Task to carry out:
Report each line below that carries the word "resources".

______

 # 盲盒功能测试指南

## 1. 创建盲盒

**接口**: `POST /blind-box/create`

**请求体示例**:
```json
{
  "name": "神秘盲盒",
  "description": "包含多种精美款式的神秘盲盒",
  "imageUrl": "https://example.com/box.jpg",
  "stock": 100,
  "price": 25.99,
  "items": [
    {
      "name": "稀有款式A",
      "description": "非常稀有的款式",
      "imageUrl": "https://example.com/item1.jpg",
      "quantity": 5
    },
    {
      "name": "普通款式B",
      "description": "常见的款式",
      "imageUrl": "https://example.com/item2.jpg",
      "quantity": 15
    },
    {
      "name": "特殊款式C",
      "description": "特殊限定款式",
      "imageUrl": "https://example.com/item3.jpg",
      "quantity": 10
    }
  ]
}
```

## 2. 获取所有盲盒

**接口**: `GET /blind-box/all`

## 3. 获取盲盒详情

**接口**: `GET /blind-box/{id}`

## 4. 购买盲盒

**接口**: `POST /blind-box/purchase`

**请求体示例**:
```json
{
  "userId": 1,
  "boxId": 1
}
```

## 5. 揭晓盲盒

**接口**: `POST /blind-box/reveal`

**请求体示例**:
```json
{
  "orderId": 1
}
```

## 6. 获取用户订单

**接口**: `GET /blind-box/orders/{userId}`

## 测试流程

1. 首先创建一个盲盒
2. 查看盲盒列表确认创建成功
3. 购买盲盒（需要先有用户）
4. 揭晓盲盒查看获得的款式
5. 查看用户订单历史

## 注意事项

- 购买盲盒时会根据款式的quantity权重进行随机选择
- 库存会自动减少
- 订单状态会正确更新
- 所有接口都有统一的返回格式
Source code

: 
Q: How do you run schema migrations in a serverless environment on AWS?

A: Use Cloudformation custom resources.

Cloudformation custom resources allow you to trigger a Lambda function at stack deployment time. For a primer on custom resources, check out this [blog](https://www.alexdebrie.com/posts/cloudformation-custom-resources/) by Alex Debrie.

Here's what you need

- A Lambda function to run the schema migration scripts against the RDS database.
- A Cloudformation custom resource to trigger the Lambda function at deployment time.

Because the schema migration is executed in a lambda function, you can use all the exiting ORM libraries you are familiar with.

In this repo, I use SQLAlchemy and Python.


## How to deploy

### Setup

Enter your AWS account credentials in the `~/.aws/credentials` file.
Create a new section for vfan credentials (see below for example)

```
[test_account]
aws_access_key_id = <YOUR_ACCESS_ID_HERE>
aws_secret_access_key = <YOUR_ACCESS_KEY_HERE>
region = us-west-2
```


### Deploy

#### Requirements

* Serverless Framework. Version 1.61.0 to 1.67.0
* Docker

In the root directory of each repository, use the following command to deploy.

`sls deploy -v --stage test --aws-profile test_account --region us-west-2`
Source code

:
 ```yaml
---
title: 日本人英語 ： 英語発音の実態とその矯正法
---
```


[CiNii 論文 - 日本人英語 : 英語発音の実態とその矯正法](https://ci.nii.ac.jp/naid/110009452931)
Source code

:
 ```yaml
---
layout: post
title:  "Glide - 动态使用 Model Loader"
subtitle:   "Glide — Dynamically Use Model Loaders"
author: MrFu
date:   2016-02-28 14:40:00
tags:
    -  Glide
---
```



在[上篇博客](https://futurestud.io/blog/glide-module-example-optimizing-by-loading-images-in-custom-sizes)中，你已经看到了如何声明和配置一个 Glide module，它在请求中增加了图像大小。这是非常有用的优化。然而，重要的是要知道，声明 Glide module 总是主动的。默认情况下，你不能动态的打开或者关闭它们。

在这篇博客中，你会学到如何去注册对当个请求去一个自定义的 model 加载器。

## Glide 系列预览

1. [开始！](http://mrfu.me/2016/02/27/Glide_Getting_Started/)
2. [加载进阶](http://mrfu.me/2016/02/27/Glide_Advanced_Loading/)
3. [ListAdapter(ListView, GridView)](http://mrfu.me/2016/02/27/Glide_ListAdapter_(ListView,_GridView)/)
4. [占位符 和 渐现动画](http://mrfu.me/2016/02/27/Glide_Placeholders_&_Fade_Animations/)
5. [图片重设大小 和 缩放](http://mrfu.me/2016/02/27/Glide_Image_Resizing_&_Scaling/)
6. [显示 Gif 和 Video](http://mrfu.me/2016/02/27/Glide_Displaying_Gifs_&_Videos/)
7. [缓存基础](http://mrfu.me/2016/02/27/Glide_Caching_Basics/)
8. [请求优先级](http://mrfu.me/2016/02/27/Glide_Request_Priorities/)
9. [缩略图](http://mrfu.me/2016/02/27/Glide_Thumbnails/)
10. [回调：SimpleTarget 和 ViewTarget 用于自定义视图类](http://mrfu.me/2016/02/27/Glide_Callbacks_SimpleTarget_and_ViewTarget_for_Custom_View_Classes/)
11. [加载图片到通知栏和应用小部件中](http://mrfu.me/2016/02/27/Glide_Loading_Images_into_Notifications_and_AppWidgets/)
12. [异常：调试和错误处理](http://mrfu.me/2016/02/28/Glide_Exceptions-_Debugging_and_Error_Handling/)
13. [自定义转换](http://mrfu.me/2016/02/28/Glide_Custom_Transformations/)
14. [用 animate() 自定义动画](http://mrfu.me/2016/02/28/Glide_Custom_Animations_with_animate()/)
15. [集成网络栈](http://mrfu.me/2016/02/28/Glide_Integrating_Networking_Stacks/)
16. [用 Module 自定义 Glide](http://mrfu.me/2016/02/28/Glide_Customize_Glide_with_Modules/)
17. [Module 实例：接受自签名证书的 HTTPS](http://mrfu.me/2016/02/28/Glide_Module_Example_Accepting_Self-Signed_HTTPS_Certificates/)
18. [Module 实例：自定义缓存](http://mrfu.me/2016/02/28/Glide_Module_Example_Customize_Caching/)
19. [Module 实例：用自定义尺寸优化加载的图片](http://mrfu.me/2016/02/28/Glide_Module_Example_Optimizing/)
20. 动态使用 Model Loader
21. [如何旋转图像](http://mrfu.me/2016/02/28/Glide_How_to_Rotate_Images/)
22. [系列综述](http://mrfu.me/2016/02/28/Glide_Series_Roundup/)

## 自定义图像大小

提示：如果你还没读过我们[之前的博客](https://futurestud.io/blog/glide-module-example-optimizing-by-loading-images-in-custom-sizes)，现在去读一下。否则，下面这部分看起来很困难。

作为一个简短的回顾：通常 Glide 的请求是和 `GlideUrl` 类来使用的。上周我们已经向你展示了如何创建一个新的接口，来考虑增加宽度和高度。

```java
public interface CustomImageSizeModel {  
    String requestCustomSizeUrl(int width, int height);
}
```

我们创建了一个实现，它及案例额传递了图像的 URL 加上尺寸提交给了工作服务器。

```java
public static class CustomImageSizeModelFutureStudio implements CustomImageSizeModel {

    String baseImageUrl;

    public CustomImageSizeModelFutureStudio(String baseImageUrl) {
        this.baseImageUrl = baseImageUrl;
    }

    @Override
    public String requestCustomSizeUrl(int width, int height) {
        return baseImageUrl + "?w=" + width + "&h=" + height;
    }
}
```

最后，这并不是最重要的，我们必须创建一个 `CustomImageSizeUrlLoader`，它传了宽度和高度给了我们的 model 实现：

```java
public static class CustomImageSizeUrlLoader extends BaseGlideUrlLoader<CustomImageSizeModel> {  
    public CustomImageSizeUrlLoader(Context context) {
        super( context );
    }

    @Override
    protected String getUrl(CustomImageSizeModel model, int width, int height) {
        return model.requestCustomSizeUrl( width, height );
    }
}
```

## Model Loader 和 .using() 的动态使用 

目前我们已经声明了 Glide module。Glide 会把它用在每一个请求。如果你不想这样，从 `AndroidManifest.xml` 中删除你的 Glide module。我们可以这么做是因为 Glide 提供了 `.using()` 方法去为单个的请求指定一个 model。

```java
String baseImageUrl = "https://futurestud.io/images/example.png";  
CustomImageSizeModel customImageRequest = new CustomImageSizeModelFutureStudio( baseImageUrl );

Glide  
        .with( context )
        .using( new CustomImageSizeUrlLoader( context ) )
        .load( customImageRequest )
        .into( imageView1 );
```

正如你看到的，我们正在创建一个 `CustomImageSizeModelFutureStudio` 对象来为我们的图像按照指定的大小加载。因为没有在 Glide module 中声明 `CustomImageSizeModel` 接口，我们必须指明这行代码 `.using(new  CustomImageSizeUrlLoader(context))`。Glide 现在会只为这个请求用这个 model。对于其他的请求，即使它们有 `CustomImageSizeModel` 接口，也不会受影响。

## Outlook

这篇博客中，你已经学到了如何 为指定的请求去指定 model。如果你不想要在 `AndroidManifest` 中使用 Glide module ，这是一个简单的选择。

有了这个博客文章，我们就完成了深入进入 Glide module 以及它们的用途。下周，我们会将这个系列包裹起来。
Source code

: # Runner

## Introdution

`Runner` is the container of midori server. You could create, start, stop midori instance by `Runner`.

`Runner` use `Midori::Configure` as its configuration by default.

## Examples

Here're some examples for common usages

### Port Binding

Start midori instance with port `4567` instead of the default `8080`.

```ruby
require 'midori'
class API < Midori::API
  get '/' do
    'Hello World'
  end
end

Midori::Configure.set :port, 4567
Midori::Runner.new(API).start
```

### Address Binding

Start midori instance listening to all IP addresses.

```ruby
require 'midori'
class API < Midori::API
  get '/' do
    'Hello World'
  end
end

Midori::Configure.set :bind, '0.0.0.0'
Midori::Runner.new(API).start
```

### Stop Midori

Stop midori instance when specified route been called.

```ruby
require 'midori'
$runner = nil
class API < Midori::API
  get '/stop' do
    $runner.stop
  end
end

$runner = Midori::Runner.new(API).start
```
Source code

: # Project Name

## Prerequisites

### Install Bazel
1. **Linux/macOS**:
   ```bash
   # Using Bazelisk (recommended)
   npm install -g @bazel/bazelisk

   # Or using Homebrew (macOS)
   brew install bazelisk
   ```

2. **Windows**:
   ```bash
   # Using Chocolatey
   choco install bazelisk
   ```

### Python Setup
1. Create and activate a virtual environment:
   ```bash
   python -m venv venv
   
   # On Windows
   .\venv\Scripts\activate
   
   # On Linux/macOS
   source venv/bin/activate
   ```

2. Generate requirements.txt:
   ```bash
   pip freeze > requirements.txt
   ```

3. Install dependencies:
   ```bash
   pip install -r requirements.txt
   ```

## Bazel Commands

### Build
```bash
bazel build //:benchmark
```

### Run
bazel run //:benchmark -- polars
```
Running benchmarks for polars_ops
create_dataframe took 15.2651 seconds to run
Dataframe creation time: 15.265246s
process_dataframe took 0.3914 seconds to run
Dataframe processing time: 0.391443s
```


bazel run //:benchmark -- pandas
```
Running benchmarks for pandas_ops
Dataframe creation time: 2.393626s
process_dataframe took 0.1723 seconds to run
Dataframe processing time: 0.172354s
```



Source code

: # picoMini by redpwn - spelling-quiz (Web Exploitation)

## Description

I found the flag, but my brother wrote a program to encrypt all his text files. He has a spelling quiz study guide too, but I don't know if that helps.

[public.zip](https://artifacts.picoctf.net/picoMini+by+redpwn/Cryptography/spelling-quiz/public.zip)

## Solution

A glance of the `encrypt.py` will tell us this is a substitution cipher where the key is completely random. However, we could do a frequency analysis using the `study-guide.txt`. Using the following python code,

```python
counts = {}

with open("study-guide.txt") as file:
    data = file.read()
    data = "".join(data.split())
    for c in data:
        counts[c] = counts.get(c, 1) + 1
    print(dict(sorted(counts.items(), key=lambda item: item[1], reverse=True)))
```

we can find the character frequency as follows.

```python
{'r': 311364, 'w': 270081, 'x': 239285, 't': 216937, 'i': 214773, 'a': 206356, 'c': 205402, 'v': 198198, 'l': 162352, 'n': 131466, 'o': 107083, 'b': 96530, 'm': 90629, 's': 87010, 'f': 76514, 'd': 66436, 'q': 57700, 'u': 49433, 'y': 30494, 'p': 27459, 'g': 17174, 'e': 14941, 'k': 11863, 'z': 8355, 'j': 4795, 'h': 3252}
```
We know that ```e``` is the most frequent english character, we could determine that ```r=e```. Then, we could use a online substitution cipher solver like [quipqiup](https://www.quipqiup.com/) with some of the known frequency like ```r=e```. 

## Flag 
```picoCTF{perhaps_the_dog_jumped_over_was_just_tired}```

______

Result for this exercise:
A: Use Cloudformation custom resources.
Cloudformation custom resources allow you to trigger a Lambda function at stack deployment time. For a primer on custom resources, check out this [blog](https://www.alexdebrie.com/posts/cloudformation-custom-resources/) by Alex Debrie.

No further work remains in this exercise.